Price increases, cumulative trauma, and air ambulances...
Gotta love the bizarre world of workers' comp
For our workers’ comp readers there’s a few items worthy of your attention.
In the “how in the world can they charge that much?” category we bring you air ambulances…fortunately the brainiacs at WCRI have a quick 8 minute explainer here….thanks to WorkCompWire for the heads up.
Then there’s medical inflation - one component of the inflation formula is price (the others are volume and intensity (and claim counts, but that depends on how you measure inflation which we’ll discuss later). WCRI released its annual - and free to all - report on non-facility medical prices.
Couple “highlights”…
Wisconsin is the costliest with prices waaaay higher than the median of the 36 states studied,
States with fee schedules had noticeably lower price increases than those without…with some major exceptions.
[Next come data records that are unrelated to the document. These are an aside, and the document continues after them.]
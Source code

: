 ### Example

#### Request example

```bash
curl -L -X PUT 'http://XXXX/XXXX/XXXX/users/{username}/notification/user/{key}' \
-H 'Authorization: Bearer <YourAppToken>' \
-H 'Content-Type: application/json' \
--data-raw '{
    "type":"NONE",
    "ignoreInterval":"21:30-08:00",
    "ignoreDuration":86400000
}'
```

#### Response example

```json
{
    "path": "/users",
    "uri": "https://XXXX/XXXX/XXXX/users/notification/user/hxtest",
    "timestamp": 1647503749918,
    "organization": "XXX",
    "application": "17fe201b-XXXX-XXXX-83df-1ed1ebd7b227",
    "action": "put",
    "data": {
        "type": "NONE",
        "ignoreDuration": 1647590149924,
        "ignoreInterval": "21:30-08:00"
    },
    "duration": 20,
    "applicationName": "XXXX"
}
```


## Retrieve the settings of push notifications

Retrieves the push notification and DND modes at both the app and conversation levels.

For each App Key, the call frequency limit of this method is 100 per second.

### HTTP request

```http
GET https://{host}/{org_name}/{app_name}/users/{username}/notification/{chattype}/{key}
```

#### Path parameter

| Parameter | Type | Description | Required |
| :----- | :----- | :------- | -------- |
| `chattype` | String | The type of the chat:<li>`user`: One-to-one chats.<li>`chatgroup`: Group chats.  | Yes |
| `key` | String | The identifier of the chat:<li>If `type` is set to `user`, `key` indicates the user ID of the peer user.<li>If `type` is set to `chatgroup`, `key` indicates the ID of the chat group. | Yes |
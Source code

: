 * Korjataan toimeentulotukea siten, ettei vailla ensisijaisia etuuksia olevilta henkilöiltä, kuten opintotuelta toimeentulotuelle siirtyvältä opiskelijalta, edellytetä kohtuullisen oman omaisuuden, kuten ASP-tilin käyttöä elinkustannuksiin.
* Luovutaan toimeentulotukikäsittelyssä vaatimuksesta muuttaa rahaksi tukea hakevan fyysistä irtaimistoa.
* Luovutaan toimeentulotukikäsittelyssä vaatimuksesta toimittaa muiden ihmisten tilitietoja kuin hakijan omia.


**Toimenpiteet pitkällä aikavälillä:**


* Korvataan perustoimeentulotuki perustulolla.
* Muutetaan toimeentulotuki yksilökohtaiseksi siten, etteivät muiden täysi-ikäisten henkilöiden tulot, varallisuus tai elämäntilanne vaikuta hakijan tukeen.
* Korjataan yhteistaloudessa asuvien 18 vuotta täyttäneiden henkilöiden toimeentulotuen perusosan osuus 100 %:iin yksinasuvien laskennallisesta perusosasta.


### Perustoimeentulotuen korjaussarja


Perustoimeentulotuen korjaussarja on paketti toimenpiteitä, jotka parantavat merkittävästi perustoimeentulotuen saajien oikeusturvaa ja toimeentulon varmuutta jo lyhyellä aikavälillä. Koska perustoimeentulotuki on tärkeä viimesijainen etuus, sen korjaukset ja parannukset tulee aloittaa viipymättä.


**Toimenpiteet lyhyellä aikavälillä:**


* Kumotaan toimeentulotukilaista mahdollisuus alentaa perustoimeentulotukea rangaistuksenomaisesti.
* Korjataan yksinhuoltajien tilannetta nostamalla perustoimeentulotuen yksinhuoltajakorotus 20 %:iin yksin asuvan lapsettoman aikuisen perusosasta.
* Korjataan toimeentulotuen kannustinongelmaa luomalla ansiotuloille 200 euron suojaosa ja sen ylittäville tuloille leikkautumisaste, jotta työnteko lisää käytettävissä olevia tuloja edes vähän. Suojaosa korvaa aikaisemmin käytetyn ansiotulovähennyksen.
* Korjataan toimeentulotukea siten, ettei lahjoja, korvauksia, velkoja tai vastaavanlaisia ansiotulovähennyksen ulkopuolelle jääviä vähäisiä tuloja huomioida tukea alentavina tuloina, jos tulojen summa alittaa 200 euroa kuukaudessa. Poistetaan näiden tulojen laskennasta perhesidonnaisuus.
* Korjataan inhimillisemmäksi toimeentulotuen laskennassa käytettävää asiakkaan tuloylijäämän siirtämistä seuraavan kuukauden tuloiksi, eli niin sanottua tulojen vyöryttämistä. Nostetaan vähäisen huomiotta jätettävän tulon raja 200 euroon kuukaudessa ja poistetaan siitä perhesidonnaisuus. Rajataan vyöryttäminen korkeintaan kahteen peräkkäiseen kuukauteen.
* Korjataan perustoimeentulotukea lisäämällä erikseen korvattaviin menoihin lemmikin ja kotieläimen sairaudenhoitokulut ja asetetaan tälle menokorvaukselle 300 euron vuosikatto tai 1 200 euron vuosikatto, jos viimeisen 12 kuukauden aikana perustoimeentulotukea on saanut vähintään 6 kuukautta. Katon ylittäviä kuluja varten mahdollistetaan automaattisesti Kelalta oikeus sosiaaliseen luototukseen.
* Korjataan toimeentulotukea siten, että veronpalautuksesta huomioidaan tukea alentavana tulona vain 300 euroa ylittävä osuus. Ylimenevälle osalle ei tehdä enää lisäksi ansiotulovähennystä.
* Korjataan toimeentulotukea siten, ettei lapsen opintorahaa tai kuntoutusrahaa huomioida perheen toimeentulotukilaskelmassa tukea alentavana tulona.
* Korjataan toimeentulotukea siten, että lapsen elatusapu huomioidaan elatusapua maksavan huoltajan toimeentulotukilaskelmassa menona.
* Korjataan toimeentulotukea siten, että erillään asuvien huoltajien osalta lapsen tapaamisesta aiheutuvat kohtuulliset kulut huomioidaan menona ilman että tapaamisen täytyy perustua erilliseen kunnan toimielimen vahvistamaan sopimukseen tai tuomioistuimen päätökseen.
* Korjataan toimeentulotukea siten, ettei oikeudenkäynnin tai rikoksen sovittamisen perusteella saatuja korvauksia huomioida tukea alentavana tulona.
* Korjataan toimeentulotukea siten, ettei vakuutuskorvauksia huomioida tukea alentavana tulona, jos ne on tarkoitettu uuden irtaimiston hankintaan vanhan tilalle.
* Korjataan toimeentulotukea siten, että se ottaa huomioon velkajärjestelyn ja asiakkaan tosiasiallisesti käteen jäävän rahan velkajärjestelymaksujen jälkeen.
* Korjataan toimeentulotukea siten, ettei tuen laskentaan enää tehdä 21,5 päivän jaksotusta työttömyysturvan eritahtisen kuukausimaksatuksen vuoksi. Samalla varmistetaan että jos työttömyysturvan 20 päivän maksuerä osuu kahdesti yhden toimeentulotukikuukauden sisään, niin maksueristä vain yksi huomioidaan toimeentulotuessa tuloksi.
And in what will be not a shock to anyone who’s been following California’s work comp system, cumulative trauma claims are exploding.
From Risk & Insurance:
CT claims now represent 26% of indemnity claims in preliminary 2024 data, up from 13% in 2012.
58% of CT claims in accident years 2022–2024 were filed after a worker’s employment ended, up from 44% in accident years 2013–2015.
99% of post-termination CT claims involved litigation, compared with 82% of non-post-termination CT claims.
Medical-legal services accounted for 37% of paid medical costs on CT claims in accident years 2022–2024, up from 24% in 2017–2019.
Interpreter service utilization per CT claim reached more than six times 2014 levels by 2024.
We reported on this some time ago…shockingly California seems to be the only state with a significant problem in CT claims, although this may be creeping across the borders…
What does this mean for you?
Work comp is a very soft target…Watch your data for emerging cost areas.